Question

Please help! solve: 4sin³x+2sin²x-2sinx-1=0 for 0° ≤ x ≤ 360°

Answer 1

can you take common factor on the left-hand side?

Answer 2

common factor would be sin(x) right?

Answer 3

... h... actually... after getting rid of the 1, yes

Answer 4

well... 2sin(x)

Answer 5

You add 1 to the right side but what would the left hand side look like after you simplify the gcf

Answer 6

\(\bf 4sin^3(x)+2sin^2(x)-2sin(x)-1=0\\ \quad \\

4sin^3(x)+2sin^2(x)-2sin(x)=1\\ \quad \\
2sin(x)\quad [2sin^2(x)+sin(x)-1] = 1\)

Answer 7

hmmmm

Answer 8

So are you looking to solve 4u^3+2u^2-2u-1=0

Did you try to find the possible 0's?

Answer 9

yea... I think so @myininaya is correct.. you may have to factor it with the 0 on the right-hand side

Answer 10

or you could factor by grouping :) much simpler

Answer 11

Yes I am trying to solve for the possible solutions in degrees. How would you factor by grouping?

Answer 12

\[(4\sin^3(x)+2\sin^2(x))+(-2\sin(x)-1)=0\]

Answer 13

Look at those first two terms. They have common factor.
Look at the last terms. Factor out -1.

Answer 14

Or you can look at it in terms of u instead of sin at first.
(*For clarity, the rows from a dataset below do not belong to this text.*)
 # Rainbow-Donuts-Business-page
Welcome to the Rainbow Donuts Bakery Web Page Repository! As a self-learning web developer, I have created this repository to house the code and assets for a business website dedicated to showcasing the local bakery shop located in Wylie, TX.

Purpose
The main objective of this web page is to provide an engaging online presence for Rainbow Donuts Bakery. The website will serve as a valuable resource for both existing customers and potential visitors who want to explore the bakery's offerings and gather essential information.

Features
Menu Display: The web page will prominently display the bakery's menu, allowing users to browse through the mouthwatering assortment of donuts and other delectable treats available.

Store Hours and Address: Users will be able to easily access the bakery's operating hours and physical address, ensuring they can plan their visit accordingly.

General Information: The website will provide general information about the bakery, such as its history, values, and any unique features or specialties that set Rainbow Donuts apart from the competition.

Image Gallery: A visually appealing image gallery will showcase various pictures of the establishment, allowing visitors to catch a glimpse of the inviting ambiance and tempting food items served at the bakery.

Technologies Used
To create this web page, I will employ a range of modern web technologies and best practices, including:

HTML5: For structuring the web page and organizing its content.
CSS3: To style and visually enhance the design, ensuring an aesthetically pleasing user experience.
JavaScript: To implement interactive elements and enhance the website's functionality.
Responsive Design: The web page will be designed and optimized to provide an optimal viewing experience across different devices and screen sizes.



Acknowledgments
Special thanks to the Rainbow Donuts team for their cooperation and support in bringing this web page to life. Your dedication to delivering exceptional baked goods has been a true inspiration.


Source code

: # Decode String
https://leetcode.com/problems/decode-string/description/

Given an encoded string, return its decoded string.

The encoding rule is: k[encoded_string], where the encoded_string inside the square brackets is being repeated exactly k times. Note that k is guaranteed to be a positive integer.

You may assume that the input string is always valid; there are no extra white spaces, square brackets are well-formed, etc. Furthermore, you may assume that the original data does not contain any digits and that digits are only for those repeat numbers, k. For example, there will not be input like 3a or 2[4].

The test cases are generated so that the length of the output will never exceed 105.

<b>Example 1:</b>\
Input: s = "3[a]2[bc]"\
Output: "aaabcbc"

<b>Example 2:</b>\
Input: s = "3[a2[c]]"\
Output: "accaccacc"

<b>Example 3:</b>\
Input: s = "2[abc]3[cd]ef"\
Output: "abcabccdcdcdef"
Your choice.

Answer 15

would it be 2sin^3(x) +sin(x)) + (2sin(x))=0 ?

Answer 16

\[(4u^3+2u^2)+(-2u-1)=0\]

Answer 17

What does 4u^3 and 2u^2 have in common?

Answer 18

2u^2? or just u^2?

Answer 19

The gcf would be 2u^2
So we have
\[2u^2(2u+1)+(-2u-1)=0\]
Those last two terms, you can factor out -1.

Answer 20

2u^2(2u+1) + ( 2sin) = 0

Answer 21

(-2u-1)=-(2u+1)

Answer 22

So (-2sin(x)-1)=-(2sin(x)+1)

Answer 23

\[2u^2(2u+1)-1(2u+1)=0\]

Now you have two terms.
(2u+1) is a factor of both of those terms.
Do you think you can completely factor the left hand side now.

Answer 24

2u^2-1=0

Answer 25

Don't forget about the (2u+1)

So to factor \[2u^2(2u+1)-1(2u+1) \text{ we find what both of our terms have in common } \]
The (2u+1)
So we factor the (2u+1) out giving us
\[(2u+1)(2u^2-1)=0\]
Set both factors equal to 0.
Don't forget u is sin(x).

Answer 26

Oh yeah that's right, I haven't done factoring in awhile. what would be the next step after this one?

Answer 27

Setting both factors equal to 0.

Answer 28

sin x +1 = 0
sin x = -1
and
sin^2x-1=0
sin^2x = 1

Answer 29

Your 2's are disappearing?

Answer 30

\[2u+1=0 \text{ or } 2u^2-1=0\]
\[2u=-1 \text{ or } 2u^2=1\]
\[u=\frac{-1}{2} \text{ or } u^2=\frac{1}{2}\]

Answer 31

How would you convert that to degrees for the final answer?

Answer 32

sin(x)=-1/2
Did I just show you the unit circle?

Answer 33

is it 210 and 330 degrees?

Answer 34

You also need to solve sin^2(x)=1/2
Take the square root of both sides
\[\sin(x)=\pm \sqrt{ \frac{1}{2} }\]
Don't forget to solve these two as well.
And yes those are the solutions to sin(x)=-1/2

Answer 35

Now for this one, it maybe easy for you to rationalize the denominator first before looking on the unit circle.

Answer 36

so the four answers would be 30, 150, 210, and 330 degrees?

Answer 37

\[\sin(x)=\frac{\sqrt{2}}{2} \text{ or } \sin(x)=-\frac{\sqrt{2}}{2}\]
I don't think you solved these correctly.

Answer 38

You solved sin(x)=-1/2 correctly.
So part of your answer is 210 and 330 degrees.

Answer 39

okay thanks for the help

Answer 40

Np. You got it from here?

Answer 41

yeah i got it.

Answer 42

Neatness.